Entre les raisons d’ordre politique et les impératifs d’efficacité, le choix du locataire de l’Immeuble étoile s’annonce serré.
C’est un Premier ministre politiquement affaibli qui sera ce jour au
premier banc du gouvernement à l’hémicycle de Ngoa-Ekellé, à l’occasion
de la session de plein droit de l’Assemblée nationale. Le Rdpc dont
Philemon Yang conduisait la campagne dans la circonscription électorale
du Nord-Ouest, a reculé aux législatives dans cette région. Le Rdpc y
perd trois sièges, au profit du Sdf. Le parti au pouvoir s’en tire ainsi
avec six sièges contre neuf lors de la précédente législature. Signe
des temps, le «parti de Paul Biya» laisse filer deux sièges sur trois
dans le Bui, département d’origine de Philemon Yang. Aux municipales, le
Sdf et le Rdpc font moitié-moitié dans le Bui : chaque formation
politique contrôle trois communes sur les six existantes.
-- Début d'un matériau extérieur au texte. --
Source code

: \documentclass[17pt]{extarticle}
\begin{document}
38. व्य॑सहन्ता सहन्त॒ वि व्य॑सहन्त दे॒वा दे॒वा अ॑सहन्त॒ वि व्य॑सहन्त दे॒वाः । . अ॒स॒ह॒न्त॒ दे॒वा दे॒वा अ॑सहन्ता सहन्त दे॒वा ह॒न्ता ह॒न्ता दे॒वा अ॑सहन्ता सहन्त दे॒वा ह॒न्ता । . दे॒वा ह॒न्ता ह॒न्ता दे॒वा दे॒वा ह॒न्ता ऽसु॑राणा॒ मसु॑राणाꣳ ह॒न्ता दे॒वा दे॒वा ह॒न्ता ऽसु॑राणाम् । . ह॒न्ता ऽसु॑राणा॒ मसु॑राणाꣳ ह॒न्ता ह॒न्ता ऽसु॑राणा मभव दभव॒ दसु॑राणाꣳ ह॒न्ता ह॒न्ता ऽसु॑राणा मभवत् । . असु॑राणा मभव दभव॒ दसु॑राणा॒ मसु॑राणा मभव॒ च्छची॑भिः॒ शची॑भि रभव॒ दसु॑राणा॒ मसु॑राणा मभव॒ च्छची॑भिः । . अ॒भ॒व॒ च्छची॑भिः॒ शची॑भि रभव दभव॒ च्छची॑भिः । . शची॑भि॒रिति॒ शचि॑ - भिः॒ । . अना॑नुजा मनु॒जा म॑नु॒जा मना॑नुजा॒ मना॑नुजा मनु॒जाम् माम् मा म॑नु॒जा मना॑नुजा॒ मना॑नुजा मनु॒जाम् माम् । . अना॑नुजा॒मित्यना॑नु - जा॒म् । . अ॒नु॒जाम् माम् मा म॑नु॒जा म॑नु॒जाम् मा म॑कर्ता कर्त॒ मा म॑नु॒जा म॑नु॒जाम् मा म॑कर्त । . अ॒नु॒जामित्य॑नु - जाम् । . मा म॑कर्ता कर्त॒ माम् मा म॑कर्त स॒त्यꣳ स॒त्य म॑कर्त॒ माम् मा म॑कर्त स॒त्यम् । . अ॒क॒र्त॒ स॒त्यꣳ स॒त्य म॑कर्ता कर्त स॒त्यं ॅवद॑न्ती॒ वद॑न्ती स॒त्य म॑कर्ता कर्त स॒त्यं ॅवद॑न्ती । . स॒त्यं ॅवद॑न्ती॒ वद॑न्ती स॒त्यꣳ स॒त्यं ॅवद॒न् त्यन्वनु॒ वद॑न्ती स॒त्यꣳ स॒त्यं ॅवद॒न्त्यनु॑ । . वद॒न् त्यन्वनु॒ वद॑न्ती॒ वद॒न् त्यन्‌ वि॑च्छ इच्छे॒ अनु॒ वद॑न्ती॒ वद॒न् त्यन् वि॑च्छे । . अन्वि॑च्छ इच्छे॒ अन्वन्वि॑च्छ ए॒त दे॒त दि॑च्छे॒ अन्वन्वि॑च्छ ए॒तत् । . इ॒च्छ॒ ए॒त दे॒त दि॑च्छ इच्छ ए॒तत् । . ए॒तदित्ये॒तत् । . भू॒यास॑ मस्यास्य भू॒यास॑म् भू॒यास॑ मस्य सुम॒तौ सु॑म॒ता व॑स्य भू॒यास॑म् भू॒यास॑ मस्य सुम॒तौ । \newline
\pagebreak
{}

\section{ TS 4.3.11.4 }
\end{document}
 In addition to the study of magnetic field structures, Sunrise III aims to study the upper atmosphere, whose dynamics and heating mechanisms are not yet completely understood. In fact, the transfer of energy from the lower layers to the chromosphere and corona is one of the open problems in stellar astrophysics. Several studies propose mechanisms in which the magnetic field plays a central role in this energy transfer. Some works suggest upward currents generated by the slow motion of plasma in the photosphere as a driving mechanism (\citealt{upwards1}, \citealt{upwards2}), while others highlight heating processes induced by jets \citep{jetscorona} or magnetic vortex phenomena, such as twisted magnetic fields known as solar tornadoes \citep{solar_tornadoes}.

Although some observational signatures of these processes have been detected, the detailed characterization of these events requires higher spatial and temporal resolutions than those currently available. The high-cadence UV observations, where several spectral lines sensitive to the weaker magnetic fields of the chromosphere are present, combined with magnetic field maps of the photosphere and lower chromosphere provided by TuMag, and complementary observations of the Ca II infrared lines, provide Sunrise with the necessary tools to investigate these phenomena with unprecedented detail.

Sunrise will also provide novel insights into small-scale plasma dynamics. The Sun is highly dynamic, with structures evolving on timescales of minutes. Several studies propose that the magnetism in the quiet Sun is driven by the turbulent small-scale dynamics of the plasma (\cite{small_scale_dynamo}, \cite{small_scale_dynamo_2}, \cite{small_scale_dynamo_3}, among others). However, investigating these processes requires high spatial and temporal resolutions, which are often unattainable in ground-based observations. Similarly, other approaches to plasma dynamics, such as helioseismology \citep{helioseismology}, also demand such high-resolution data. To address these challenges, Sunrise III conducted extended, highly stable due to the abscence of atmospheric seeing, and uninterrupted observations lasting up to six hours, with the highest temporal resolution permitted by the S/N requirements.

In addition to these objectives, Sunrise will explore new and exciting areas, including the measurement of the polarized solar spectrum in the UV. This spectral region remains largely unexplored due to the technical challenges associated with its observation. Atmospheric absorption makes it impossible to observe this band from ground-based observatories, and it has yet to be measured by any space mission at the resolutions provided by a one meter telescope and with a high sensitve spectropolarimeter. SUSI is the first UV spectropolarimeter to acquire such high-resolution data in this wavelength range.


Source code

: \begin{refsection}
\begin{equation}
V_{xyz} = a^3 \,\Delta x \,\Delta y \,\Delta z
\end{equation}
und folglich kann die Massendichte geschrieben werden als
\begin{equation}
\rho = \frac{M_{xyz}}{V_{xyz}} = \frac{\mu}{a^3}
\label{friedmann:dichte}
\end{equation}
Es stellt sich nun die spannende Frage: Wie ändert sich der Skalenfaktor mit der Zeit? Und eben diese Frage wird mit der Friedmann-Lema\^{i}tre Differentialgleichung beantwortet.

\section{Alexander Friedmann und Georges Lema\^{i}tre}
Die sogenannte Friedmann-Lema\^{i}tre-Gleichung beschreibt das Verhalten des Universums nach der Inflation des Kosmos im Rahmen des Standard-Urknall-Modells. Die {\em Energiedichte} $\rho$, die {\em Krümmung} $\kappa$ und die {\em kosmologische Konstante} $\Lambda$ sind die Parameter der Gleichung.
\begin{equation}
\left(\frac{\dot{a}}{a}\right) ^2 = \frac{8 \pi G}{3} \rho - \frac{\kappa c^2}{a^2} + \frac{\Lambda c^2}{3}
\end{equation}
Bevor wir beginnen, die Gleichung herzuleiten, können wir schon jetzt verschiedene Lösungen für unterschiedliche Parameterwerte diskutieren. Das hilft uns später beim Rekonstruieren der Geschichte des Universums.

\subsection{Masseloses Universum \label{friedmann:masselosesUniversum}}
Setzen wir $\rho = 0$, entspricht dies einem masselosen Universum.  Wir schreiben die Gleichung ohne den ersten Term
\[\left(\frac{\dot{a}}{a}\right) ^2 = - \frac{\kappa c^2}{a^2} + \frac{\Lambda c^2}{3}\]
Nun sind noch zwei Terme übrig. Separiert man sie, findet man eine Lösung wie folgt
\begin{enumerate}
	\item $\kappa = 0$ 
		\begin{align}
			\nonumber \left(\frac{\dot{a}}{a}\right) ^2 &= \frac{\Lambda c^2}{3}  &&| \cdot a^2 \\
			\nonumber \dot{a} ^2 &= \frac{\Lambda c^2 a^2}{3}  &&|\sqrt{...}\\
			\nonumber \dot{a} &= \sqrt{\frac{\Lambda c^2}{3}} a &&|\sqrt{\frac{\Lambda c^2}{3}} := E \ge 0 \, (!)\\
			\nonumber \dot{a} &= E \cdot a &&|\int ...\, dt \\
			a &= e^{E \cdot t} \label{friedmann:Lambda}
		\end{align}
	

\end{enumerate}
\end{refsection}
Qui plus est, dans le hit parade (publié par le journal L’Action) des
suffrages valablement exprimés en faveur du Rdpc dans les 86
circonscriptions des législatives, le Bui-Centre pointe à la 54e
position, le Bui-Ouest à la 63e et le Bui-Sud à la 82e. Des rangs peu
honorables pour le magistrat de formation. Ce d’autant plus qu’à
l’élection présidentielle de 2011, Paul Biya (38.140 voix) avait déjà
mordu la poussière devant John Fru Ndi (38.615 voix) dans le département
d’origine du Philemon Yang. Des points en moins donc pour le chef du
gouvernement dans la course pour sa reconduction. Nommé le 30 juin 2009,
Philemon Yang est surtout épié par des élites du Sud-Ouest et du grand
Nord, mais également du Nord-Ouest, qui souhaitent être khalife à la
place du khalife. Si sa remise en selle à l’Immeuble étoile tient plus
ou moins à ses performances électorales, elle pourrait être dictée par
des raisons d’équilibre ethno-régional. «Tout dépend des calculs du
président de la République. Cependant, si M. Biya choisit de nommer un
ressortissant du grand Nord à la primature, cela peut-être mal ressentie
par l’élite de la zone anglophone. Celle-ci a déjà manqué le poste de
président du Sénat et n’est pas prête à accepter la perte de la
primature, qu’elle considère comme une position de rente», explique le politologue Mathias Eric Owona Nguini.
Insomnies
Quid du bilan de l’ancien secrétaire général adjoint de la présidence de la République à l’Immeuble Etoile ? : «C’est
un bilan moyen. Même s’il faut admettre que l’action du gouvernement
n’est pas visible en raison de l’existence de deux pôles d’animation :
le pôle coiffé par le Pm et celui confié au secrétaire général de la
présidence de la République. Même l’intégration formelle depuis quelques
années du Sg/Pr au gouvernement ne résout par le problème. Dans un tel
contexte, le bilan du Pm est difficile à établir, ce d’autant plus que
l’évaluation des feuilles de route ministérielles promise par le chef de
l’Etat reste attendue».
Quel serait dès lors le bon profil du futur locataire de l’Immeuble
étoile ? Compte tenu de ce que les prochaines échéances électorales
auront théoriquement lieu dans cinq ans, Paul Biya peut-il choisir un
politique ou un technocrate pour coordonner l’action gouvernementale? «Cela,
une fois de plus, relève du pouvoir discrétionnaire du chef de l’Etat.
Tout dépendra de ses calculs. Le profil de technocrate me semble plus
indiqué. Toutefois, le technocrate choisi deviendra politique, une fois
installé dans ses fonctions. Dans tous les cas, il est souhaitable de
disposer d’un Pm qui aura une meilleure marge de manoeuvre, qu’il soit
technocrate ou politique. D’ailleurs les deux profils ne sont pas
incompatibles», indique Owona Nguini.
En attendant la formation d’un nouveau gouvernement, Philemon Yang
(66 ans), que des sources introduites disent lassé par la fonction de
Premier ministre, du fait des interférences du tandem Sg/Pr-Sg/Pm,
serait davantage préoccupé par l’après-primature. En effet, en dépit de
sa réputation d’ «incorruptible», le sort réservé à Ephraïm Inoni donne
des insomnies à l’ex-président du conseil d’administration de Camair-Co.